Saved data entries:
---*---

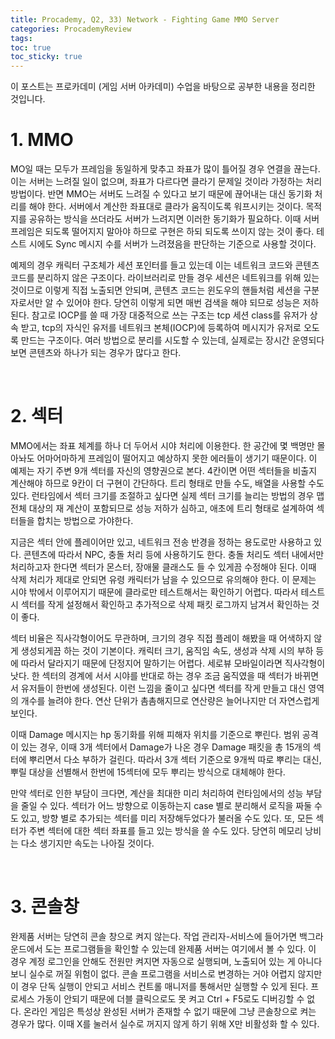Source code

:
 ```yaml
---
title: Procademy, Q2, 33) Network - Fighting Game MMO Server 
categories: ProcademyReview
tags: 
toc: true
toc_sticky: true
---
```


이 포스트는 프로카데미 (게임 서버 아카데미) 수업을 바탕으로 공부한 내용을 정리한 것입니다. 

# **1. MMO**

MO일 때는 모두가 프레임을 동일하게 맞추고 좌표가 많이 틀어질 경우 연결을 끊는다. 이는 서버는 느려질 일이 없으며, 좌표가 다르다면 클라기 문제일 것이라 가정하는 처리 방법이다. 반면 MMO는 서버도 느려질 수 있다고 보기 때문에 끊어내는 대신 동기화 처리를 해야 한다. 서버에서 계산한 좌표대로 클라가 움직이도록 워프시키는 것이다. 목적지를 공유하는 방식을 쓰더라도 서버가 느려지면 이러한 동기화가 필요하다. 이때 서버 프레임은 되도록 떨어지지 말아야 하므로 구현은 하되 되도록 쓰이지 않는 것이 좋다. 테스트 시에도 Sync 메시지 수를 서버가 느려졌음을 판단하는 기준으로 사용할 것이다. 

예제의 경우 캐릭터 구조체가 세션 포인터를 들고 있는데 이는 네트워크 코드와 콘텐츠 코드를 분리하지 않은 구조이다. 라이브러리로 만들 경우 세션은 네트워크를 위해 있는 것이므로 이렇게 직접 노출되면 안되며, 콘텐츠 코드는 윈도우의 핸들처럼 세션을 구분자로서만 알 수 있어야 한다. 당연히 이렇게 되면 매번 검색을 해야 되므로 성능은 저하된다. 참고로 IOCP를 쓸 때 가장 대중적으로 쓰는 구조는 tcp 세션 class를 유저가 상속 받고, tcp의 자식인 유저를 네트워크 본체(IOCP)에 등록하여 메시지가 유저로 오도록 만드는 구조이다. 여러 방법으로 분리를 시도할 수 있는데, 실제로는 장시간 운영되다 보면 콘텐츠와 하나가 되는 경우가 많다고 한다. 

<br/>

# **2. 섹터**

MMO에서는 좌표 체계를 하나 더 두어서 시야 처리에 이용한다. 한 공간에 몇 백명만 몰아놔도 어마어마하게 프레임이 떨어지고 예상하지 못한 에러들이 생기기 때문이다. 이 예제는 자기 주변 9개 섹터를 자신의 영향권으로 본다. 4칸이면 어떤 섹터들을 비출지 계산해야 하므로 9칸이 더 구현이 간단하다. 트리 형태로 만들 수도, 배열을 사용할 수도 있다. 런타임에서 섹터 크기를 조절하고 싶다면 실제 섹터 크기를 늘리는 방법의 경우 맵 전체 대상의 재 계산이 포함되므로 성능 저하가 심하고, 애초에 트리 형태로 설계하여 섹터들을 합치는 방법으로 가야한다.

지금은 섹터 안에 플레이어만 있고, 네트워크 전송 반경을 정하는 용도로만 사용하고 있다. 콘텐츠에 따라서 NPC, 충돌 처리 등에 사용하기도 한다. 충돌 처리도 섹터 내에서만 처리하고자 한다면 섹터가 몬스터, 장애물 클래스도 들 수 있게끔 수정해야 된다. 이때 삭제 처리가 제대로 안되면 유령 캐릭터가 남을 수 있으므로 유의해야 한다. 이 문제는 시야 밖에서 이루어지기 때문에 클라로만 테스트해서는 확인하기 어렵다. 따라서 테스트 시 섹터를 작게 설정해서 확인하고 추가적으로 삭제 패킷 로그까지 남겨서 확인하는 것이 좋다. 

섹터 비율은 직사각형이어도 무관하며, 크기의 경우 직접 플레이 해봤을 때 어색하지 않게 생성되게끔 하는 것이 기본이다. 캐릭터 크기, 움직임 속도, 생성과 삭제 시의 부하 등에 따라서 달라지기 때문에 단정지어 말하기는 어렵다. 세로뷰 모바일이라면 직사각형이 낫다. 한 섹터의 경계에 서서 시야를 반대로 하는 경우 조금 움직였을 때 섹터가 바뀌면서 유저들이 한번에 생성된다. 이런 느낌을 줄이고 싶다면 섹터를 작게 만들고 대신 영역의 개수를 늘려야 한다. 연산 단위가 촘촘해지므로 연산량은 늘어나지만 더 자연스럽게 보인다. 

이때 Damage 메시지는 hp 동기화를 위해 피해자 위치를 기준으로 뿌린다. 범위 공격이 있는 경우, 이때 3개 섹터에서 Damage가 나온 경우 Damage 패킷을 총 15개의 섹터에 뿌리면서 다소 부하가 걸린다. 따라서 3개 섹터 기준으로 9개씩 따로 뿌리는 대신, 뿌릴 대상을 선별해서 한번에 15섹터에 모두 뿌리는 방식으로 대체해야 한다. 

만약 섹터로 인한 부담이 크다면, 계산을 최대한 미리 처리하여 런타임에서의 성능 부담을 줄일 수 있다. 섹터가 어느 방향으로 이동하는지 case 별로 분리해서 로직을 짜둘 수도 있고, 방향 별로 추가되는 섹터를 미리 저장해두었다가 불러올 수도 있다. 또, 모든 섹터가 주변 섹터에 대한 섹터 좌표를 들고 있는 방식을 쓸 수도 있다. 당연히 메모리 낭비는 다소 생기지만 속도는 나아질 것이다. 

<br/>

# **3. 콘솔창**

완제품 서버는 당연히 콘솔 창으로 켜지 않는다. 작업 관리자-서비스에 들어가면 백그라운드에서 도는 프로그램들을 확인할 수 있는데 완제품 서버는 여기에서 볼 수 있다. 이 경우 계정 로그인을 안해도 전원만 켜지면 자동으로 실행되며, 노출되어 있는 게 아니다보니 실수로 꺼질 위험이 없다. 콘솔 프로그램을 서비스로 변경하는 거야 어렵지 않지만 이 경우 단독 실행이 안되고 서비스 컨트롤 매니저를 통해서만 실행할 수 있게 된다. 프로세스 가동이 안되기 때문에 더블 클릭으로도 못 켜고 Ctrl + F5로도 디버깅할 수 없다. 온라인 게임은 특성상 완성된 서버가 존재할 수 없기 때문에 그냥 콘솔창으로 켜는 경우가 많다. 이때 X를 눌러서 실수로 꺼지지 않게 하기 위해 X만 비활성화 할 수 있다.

---*---

ACTIVITY: Go through the records above and copy every line holding the word "방법으로".

RESULT FOR THIS TASK:
예제의 경우 캐릭터 구조체가 세션 포인터를 들고 있는데 이는 네트워크 코드와 콘텐츠 코드를 분리하지 않은 구조이다. 라이브러리로 만들 경우 세션은 네트워크를 위해 있는 것이므로 이렇게 직접 노출되면 안되며, 콘텐츠 코드는 윈도우의 핸들처럼 세션을 구분자로서만 알 수 있어야 한다. 당연히 이렇게 되면 매번 검색을 해야 되므로 성능은 저하된다. 참고로 IOCP를 쓸 때 가장 대중적으로 쓰는 구조는 tcp 세션 class를 유저가 상속 받고, tcp의 자식인 유저를 네트워크 본체(IOCP)에 등록하여 메시지가 유저로 오도록 만드는 구조이다. 여러 방법으로 분리를 시도할 수 있는데, 실제로는 장시간 운영되다 보면 콘텐츠와 하나가 되는 경우가 많다고 한다. 
MMO에서는 좌표 체계를 하나 더 두어서 시야 처리에 이용한다. 한 공간에 몇 백명만 몰아놔도 어마어마하게 프레임이 떨어지고 예상하지 못한 에러들이 생기기 때문이다. 이 예제는 자기 주변 9개 섹터를 자신의 영향권으로 본다. 4칸이면 어떤 섹터들을 비출지 계산해야 하므로 9칸이 더 구현이 간단하다. 트리 형태로 만들 수도, 배열을 사용할 수도 있다. 런타임에서 섹터 크기를 조절하고 싶다면 실제 섹터 크기를 늘리는 방법의 경우 맵 전체 대상의 재 계산이 포함되므로 성능 저하가 심하고, 애초에 트리 형태로 설계하여 섹터들을 합치는 방법으로 가야한다.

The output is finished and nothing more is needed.